Exercise
Among the entries below, find the lines with the word "Council" and copy them.

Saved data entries
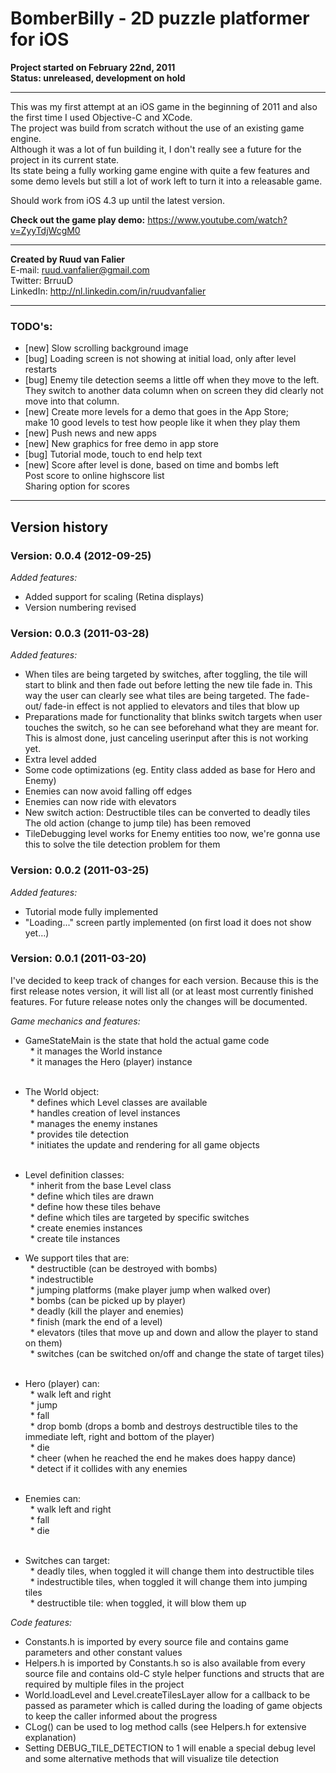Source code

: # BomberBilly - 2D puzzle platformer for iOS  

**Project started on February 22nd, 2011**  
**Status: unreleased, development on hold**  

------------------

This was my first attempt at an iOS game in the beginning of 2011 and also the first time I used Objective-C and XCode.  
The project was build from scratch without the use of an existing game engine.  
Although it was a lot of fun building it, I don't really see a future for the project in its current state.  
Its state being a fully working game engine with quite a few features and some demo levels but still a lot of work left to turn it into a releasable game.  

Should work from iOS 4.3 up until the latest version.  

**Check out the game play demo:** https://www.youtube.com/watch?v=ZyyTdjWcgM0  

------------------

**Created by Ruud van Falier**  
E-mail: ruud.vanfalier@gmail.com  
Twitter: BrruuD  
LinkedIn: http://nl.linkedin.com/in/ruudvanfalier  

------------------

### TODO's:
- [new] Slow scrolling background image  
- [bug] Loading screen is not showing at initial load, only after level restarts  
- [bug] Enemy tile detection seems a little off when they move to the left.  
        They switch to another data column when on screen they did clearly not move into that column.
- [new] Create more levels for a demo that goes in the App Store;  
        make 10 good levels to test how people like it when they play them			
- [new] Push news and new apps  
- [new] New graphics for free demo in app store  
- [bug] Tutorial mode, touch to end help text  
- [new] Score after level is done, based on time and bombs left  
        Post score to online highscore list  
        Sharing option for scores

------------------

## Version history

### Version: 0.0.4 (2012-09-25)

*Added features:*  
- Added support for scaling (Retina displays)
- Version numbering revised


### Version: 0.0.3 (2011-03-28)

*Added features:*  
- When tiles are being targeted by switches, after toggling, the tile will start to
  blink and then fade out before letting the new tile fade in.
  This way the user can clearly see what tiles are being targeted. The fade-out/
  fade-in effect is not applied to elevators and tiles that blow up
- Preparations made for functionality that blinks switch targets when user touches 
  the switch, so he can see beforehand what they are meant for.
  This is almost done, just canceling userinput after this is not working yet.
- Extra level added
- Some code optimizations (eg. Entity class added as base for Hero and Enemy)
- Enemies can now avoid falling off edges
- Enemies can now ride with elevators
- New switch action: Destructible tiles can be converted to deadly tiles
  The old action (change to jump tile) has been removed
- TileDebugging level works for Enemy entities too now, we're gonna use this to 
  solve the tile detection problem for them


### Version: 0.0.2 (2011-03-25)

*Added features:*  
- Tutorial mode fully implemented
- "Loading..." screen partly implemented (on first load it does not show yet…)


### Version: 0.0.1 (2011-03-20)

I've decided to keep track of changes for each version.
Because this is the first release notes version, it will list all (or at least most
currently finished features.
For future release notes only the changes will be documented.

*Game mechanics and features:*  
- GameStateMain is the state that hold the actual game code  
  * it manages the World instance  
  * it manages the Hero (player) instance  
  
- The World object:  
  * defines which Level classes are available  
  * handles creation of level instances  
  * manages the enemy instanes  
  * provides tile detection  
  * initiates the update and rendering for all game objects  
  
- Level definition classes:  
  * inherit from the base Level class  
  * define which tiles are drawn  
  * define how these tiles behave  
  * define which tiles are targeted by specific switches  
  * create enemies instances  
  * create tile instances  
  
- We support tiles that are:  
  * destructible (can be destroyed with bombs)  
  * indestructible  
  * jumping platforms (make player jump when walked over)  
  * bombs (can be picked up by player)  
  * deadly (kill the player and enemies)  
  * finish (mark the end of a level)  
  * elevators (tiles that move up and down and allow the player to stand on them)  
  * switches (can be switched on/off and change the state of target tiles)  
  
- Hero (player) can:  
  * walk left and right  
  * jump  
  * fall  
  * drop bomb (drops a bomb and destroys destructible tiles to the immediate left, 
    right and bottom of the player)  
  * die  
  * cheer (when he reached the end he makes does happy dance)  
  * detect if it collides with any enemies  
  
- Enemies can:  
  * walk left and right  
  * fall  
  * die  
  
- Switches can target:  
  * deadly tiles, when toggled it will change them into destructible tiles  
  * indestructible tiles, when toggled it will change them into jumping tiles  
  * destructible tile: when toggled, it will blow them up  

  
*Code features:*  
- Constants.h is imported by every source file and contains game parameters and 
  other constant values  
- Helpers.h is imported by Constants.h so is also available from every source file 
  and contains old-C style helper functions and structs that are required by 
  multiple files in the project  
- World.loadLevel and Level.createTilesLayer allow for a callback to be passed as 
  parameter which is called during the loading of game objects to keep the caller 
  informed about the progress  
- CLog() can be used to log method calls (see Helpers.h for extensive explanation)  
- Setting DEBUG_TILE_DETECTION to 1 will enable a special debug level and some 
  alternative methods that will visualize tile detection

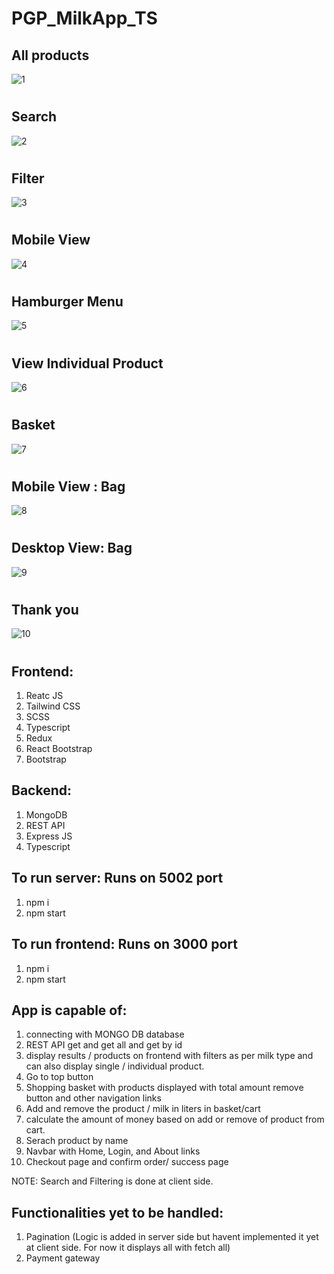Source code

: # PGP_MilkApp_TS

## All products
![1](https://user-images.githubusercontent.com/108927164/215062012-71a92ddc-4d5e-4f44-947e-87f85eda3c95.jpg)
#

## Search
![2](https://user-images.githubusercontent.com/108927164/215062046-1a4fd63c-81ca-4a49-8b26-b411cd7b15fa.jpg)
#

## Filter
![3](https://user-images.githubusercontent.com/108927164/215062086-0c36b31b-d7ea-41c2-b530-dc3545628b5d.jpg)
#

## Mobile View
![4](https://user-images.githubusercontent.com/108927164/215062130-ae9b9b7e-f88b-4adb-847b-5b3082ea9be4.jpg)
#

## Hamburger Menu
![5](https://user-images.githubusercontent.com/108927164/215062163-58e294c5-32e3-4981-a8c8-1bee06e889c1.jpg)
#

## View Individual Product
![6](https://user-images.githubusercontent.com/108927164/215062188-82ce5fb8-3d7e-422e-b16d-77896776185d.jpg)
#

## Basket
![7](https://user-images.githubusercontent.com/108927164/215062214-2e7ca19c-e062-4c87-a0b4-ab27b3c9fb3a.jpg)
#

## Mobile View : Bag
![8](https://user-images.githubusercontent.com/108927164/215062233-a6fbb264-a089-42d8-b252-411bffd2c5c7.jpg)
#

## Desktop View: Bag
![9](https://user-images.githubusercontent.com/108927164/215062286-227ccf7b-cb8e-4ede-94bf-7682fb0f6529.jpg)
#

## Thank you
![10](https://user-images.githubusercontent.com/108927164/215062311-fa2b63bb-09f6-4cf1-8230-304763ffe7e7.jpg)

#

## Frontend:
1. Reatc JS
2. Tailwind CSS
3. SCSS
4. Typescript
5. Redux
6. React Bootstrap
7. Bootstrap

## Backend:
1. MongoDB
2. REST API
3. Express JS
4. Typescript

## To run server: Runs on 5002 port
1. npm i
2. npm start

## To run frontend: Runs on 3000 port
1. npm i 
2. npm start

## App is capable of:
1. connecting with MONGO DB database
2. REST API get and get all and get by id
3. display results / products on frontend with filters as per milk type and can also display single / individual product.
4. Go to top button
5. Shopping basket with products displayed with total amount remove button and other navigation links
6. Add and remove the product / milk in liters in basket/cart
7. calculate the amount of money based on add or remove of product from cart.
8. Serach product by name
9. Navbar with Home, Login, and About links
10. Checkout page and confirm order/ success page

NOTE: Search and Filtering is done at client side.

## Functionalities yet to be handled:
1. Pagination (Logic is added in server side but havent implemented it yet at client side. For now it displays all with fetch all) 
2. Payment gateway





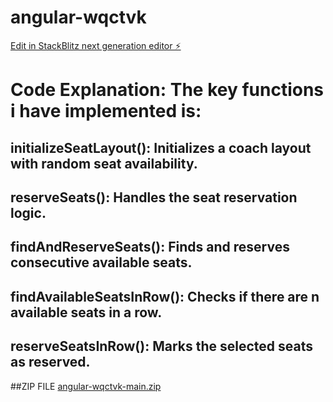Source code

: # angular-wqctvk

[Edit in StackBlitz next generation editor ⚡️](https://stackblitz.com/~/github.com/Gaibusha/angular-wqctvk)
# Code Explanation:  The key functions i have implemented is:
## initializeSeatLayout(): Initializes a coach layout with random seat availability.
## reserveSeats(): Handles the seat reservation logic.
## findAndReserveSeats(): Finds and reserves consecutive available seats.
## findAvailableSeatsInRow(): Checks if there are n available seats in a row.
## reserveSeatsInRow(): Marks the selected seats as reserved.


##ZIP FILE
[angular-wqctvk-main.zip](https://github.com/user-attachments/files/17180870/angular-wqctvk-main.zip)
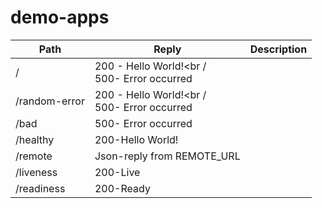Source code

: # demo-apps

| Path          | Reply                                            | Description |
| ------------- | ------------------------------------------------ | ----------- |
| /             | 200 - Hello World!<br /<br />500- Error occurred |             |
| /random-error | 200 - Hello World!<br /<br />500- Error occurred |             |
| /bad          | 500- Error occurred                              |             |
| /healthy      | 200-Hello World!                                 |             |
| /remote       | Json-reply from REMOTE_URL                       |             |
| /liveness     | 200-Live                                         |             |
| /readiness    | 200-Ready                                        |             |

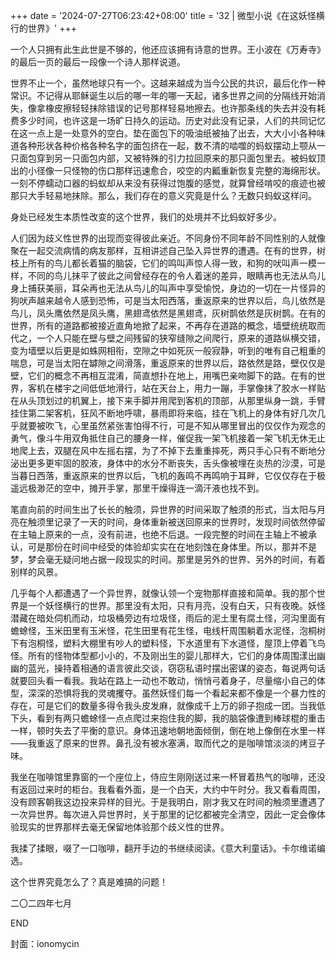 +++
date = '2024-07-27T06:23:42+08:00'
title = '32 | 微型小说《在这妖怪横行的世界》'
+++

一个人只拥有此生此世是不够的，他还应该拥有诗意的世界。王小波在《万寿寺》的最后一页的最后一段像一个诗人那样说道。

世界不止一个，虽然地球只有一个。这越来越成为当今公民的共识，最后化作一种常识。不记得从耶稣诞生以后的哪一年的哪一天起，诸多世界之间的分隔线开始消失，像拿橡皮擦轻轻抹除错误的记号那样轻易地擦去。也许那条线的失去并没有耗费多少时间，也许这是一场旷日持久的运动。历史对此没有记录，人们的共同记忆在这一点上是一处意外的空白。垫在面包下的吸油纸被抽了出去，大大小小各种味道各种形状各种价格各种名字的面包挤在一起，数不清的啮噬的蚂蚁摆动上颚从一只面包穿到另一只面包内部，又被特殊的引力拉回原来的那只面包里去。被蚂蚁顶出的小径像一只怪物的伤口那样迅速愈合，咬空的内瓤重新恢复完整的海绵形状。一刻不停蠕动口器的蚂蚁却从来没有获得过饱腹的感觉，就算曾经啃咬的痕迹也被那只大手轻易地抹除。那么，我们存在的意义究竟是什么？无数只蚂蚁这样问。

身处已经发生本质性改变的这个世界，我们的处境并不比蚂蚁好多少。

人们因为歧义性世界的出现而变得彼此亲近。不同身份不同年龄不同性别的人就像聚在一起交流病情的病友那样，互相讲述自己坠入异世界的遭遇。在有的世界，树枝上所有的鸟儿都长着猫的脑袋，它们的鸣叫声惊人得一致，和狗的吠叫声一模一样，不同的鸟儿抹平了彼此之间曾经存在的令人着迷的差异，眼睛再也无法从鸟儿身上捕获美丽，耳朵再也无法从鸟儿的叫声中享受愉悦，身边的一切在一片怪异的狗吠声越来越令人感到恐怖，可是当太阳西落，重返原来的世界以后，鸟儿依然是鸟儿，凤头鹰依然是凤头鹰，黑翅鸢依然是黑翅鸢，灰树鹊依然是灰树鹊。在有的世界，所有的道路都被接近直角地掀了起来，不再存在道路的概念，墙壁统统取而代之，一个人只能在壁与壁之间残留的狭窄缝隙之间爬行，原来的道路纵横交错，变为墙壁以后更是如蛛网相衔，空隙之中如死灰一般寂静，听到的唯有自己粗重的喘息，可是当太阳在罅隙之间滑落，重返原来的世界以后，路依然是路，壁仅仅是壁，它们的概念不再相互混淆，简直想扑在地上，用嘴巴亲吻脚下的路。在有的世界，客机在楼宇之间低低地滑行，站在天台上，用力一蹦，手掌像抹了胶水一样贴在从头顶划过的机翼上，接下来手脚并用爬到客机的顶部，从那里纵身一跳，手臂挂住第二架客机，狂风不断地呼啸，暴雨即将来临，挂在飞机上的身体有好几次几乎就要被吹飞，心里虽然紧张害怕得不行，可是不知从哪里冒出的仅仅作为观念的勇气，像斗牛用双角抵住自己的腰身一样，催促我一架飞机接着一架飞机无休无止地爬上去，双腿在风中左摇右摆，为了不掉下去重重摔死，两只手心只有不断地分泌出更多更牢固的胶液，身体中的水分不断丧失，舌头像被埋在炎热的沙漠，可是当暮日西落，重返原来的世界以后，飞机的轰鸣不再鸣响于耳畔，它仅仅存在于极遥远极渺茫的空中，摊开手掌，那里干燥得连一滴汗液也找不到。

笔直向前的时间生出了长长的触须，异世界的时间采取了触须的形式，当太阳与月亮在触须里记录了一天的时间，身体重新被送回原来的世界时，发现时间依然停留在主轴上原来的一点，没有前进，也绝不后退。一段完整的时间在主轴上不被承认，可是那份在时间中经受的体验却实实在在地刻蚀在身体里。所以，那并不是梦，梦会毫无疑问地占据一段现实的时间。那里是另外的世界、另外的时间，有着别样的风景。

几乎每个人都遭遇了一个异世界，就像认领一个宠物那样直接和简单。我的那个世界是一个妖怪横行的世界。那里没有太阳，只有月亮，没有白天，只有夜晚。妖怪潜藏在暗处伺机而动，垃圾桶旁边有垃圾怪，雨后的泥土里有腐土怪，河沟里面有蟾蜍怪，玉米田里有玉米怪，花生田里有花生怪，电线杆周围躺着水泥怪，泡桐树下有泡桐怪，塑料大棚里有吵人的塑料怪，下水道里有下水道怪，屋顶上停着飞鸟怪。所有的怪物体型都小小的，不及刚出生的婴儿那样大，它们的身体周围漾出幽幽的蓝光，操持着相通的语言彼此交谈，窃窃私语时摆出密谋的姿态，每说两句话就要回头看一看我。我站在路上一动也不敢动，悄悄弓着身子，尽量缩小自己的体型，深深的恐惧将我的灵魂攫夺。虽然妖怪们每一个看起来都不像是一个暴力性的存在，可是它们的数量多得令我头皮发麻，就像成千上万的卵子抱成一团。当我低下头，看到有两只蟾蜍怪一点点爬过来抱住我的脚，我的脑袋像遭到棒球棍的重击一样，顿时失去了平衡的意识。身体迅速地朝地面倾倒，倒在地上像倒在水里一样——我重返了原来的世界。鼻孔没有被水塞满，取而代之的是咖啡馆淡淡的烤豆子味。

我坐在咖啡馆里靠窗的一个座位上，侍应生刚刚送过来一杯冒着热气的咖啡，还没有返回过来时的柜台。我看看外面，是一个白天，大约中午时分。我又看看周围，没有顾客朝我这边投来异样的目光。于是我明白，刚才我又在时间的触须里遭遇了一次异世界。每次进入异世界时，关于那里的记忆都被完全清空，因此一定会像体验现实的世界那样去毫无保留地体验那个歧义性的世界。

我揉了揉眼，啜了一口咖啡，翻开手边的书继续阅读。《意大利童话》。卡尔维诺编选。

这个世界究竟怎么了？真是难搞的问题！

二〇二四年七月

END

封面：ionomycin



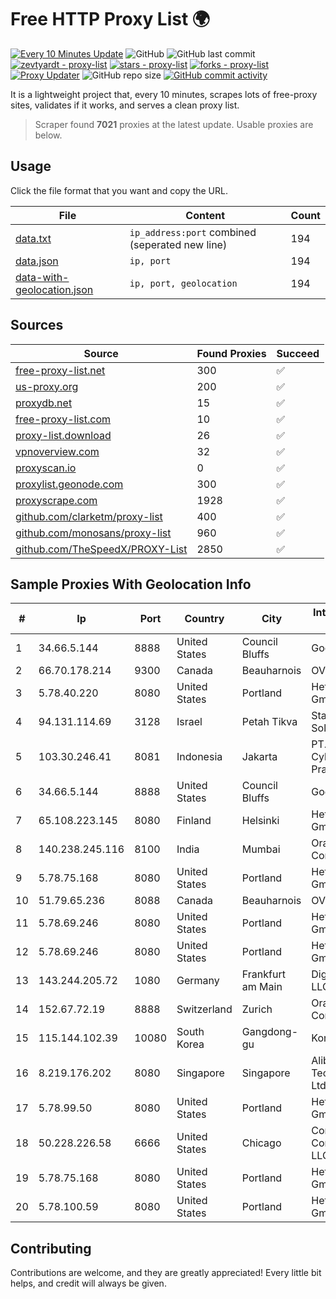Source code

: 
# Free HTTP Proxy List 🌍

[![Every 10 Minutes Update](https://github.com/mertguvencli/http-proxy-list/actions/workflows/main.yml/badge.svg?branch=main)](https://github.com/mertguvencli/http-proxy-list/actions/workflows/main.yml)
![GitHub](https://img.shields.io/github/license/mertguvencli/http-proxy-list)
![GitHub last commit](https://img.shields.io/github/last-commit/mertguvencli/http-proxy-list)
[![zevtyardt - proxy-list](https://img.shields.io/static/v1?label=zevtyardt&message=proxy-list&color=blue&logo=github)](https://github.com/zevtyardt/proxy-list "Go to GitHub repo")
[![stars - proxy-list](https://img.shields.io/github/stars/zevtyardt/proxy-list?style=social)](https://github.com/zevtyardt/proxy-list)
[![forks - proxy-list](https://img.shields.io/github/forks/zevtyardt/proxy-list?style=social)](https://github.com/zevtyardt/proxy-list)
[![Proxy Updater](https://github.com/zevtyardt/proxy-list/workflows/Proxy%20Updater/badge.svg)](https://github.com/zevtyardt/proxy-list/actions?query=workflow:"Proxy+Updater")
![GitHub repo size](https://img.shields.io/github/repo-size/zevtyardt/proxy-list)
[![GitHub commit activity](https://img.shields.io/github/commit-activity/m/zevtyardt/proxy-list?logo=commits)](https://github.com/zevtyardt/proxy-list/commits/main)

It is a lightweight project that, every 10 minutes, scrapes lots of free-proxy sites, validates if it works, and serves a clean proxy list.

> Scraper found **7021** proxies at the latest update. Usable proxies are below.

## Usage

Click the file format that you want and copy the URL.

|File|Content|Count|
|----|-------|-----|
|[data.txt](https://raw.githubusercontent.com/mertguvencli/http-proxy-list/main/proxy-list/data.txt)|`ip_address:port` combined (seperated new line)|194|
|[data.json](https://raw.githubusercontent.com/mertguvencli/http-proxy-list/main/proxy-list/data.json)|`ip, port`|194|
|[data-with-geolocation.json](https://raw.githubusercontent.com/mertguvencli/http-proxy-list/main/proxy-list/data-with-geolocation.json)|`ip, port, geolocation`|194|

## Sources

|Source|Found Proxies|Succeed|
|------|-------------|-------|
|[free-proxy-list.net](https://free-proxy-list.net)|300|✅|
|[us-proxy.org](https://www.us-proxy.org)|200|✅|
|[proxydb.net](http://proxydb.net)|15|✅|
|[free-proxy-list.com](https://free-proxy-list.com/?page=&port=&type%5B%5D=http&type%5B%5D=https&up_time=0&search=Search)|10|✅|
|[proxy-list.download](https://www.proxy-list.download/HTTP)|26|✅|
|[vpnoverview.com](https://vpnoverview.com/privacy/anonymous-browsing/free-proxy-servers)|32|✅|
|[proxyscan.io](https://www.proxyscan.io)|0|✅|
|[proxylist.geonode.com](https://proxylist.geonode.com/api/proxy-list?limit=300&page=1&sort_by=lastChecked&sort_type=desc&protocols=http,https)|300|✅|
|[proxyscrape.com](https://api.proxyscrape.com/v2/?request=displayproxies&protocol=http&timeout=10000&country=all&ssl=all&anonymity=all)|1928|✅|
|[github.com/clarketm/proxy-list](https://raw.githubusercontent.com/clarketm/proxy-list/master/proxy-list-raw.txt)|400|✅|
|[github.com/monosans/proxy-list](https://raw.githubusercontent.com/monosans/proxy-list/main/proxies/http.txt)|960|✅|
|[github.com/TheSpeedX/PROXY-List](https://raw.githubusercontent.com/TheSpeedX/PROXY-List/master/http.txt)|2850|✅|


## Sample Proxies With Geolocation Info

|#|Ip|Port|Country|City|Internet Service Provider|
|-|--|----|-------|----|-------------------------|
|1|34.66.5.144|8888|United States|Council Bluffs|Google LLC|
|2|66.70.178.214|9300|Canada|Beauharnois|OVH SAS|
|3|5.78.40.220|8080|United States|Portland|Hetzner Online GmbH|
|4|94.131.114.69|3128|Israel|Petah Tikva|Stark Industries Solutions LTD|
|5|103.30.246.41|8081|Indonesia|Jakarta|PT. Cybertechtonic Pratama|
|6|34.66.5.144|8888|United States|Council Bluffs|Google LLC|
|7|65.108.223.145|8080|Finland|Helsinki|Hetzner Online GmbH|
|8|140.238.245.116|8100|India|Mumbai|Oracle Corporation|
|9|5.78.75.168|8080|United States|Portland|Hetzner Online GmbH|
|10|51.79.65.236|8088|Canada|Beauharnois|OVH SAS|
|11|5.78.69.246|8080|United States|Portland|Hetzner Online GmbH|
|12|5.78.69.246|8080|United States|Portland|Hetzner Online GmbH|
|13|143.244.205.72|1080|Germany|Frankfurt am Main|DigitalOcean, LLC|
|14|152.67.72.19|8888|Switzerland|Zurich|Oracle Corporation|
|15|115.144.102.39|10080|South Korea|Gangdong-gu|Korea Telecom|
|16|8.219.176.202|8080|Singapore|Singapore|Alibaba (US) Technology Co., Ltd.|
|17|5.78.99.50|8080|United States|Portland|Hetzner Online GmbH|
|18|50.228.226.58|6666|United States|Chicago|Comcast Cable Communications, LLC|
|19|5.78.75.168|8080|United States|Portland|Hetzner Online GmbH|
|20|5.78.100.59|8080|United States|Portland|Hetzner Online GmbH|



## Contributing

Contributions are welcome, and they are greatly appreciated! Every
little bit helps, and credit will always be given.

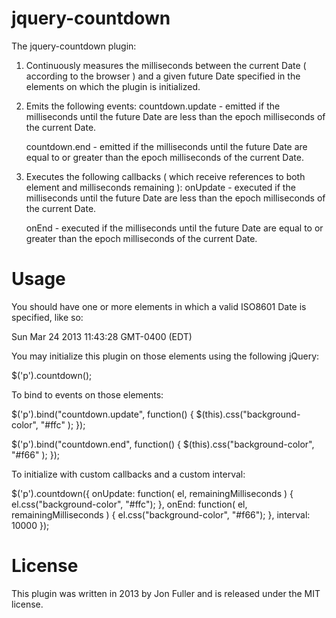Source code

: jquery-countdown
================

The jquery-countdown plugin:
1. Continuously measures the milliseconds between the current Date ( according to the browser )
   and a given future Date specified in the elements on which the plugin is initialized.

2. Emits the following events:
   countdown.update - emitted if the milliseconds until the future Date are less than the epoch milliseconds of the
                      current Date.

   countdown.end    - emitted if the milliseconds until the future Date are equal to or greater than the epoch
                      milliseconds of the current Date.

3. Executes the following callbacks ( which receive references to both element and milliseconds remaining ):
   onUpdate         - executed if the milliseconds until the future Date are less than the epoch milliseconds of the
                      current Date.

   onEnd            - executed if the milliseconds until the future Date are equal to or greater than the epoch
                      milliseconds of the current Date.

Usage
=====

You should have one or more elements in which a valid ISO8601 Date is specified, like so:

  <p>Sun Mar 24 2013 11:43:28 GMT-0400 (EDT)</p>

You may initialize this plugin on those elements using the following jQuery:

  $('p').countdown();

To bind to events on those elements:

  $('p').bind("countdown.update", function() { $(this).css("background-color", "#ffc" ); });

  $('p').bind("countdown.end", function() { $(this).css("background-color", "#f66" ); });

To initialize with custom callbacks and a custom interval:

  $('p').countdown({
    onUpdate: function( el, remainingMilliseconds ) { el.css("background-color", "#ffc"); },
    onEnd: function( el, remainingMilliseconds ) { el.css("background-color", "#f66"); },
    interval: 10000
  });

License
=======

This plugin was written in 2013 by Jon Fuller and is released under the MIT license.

Answer box
|1|34.66.5.144|8888|United States|Council Bluffs|Google LLC|
|6|34.66.5.144|8888|United States|Council Bluffs|Google LLC|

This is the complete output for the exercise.